(Information supplied begins)
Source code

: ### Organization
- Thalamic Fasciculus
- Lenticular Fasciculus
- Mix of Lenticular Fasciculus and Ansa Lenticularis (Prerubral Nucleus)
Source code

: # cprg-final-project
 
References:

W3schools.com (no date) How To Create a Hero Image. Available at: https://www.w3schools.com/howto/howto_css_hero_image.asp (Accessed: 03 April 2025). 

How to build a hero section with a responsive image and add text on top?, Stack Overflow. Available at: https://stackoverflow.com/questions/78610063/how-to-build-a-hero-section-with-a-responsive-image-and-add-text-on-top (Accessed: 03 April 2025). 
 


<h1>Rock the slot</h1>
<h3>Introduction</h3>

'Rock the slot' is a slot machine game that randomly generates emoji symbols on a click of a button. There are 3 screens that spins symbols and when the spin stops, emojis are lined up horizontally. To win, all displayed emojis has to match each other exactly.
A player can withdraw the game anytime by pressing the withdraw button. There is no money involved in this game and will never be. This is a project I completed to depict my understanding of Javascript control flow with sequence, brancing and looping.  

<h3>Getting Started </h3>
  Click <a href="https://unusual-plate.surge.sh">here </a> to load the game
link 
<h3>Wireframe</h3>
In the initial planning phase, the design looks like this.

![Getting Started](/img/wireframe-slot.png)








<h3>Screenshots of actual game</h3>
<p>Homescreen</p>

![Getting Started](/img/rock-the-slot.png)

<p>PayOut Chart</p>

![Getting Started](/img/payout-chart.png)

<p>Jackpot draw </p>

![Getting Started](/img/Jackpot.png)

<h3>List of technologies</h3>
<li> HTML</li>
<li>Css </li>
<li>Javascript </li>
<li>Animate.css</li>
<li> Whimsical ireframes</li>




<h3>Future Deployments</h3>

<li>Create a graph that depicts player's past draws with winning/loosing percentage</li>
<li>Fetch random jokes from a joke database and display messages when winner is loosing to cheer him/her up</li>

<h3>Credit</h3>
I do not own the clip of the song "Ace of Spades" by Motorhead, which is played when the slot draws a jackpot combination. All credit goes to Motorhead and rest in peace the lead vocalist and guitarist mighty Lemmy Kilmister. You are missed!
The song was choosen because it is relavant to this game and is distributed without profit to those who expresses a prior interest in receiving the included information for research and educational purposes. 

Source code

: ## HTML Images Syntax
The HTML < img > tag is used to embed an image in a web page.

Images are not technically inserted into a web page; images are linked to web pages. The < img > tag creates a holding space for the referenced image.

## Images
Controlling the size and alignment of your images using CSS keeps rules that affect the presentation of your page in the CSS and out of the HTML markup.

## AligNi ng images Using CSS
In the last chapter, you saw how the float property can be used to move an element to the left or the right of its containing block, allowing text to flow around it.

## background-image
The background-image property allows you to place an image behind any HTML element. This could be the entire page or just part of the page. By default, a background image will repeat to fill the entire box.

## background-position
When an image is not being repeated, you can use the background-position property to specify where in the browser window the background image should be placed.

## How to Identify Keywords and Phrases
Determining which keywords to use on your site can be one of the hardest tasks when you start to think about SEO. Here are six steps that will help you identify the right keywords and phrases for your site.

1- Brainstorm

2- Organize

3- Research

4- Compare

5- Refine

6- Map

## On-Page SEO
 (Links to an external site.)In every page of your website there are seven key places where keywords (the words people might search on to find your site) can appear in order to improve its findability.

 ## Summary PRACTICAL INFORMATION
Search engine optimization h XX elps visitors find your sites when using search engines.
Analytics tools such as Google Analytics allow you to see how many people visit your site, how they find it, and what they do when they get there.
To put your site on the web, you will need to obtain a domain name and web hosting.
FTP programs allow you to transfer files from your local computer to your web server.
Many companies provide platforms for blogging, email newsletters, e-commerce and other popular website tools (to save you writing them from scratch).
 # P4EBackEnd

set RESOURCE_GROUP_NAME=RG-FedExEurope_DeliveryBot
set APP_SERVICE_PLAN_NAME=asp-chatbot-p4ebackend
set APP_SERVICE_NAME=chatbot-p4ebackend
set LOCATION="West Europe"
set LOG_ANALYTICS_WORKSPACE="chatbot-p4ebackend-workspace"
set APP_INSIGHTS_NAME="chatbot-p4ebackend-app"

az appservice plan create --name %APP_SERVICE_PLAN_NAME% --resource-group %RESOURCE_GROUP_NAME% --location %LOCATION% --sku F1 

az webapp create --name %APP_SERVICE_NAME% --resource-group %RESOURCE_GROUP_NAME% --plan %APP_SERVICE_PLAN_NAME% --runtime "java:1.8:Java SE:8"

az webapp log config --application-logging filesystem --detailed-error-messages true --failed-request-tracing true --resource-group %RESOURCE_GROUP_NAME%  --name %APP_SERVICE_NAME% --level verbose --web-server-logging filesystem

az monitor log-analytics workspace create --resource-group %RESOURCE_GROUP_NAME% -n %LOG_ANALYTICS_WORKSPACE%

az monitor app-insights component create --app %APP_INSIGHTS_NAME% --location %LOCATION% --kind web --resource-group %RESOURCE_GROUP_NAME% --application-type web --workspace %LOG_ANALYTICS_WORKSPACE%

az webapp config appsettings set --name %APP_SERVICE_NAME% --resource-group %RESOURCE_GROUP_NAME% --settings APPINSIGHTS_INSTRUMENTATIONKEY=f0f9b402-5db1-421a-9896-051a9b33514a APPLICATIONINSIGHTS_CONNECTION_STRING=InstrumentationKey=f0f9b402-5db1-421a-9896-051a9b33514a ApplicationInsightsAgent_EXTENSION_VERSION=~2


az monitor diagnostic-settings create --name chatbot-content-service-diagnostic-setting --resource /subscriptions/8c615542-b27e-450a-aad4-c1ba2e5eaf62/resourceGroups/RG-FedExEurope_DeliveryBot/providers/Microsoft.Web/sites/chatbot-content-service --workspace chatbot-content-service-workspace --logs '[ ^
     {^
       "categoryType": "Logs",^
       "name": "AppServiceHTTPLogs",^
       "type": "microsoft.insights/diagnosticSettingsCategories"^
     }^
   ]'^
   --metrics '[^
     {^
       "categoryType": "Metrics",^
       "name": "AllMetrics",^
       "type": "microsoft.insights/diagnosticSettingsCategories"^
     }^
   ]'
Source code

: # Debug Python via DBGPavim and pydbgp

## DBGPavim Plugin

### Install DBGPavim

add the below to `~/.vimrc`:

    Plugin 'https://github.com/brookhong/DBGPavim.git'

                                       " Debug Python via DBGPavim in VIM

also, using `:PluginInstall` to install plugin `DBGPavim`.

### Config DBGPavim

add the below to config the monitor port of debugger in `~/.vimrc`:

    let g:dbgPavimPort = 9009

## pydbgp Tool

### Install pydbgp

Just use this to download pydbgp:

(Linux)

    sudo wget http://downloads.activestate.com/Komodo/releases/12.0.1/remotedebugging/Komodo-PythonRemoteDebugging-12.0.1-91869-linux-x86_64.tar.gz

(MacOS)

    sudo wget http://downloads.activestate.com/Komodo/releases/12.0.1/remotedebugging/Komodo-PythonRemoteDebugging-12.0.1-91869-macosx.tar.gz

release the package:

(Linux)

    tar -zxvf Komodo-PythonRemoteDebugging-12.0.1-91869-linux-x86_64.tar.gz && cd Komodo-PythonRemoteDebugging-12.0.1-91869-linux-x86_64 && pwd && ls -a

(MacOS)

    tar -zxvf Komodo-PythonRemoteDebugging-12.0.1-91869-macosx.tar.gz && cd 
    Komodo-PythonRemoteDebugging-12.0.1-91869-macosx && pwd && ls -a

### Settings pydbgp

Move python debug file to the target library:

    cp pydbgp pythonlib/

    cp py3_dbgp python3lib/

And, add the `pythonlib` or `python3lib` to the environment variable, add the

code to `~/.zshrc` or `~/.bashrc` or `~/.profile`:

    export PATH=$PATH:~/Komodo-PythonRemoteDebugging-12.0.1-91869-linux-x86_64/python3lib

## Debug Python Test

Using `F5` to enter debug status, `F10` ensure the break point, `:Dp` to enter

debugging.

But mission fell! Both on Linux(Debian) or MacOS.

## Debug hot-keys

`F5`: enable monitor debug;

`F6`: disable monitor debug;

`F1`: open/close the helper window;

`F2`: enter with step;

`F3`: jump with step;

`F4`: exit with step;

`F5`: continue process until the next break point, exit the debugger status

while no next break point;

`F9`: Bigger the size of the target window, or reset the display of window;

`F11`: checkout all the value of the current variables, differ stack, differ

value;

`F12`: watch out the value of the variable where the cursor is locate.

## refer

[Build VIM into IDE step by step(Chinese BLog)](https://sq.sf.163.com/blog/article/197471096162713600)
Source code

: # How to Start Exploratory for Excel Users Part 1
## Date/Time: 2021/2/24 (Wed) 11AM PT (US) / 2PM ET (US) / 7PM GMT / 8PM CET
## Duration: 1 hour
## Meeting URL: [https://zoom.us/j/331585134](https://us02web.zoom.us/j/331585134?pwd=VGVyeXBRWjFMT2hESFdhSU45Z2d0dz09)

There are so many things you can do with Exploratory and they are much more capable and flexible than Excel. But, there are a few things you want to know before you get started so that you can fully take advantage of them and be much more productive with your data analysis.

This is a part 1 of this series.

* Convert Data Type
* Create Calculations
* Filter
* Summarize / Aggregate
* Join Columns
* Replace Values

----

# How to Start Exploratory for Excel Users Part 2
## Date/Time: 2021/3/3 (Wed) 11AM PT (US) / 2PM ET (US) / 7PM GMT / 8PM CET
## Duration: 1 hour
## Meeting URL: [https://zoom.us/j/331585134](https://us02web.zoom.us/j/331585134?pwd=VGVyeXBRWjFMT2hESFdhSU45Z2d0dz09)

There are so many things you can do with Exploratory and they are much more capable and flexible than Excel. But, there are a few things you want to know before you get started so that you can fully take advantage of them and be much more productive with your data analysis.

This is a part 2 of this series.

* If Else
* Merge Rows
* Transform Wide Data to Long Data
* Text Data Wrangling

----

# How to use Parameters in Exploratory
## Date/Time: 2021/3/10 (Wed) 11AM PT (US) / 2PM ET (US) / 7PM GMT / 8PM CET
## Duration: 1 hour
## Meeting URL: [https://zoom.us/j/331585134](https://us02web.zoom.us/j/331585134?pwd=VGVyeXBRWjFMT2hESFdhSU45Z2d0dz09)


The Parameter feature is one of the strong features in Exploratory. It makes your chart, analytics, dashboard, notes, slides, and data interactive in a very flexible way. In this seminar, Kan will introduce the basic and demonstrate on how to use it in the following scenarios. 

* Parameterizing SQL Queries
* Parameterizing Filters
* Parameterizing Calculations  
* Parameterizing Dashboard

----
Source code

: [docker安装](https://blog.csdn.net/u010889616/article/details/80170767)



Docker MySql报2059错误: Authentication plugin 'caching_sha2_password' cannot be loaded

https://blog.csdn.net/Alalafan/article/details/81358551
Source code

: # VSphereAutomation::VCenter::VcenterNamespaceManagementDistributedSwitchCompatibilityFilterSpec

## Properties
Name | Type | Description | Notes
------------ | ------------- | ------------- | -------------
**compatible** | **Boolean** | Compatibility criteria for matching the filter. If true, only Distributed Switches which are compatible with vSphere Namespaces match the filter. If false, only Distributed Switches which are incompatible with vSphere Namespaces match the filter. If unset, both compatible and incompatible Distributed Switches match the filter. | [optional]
(Information supplied ends)
Starting with the first line of the listing, output each line exactly until you have included the one containing "<h3>Wireframe</h3>".

Source code

: ### Organization
- Thalamic Fasciculus
- Lenticular Fasciculus
- Mix of Lenticular Fasciculus and Ansa Lenticularis (Prerubral Nucleus)
Source code

: # cprg-final-project
 
References:

W3schools.com (no date) How To Create a Hero Image. Available at: https://www.w3schools.com/howto/howto_css_hero_image.asp (Accessed: 03 April 2025). 

How to build a hero section with a responsive image and add text on top?, Stack Overflow. Available at: https://stackoverflow.com/questions/78610063/how-to-build-a-hero-section-with-a-responsive-image-and-add-text-on-top (Accessed: 03 April 2025). 
 


<h1>Rock the slot</h1>
<h3>Introduction</h3>

'Rock the slot' is a slot machine game that randomly generates emoji symbols on a click of a button. There are 3 screens that spins symbols and when the spin stops, emojis are lined up horizontally. To win, all displayed emojis has to match each other exactly.
A player can withdraw the game anytime by pressing the withdraw button. There is no money involved in this game and will never be. This is a project I completed to depict my understanding of Javascript control flow with sequence, brancing and looping.  

<h3>Getting Started </h3>
  Click <a href="https://unusual-plate.surge.sh">here </a> to load the game
link 
<h3>Wireframe</h3>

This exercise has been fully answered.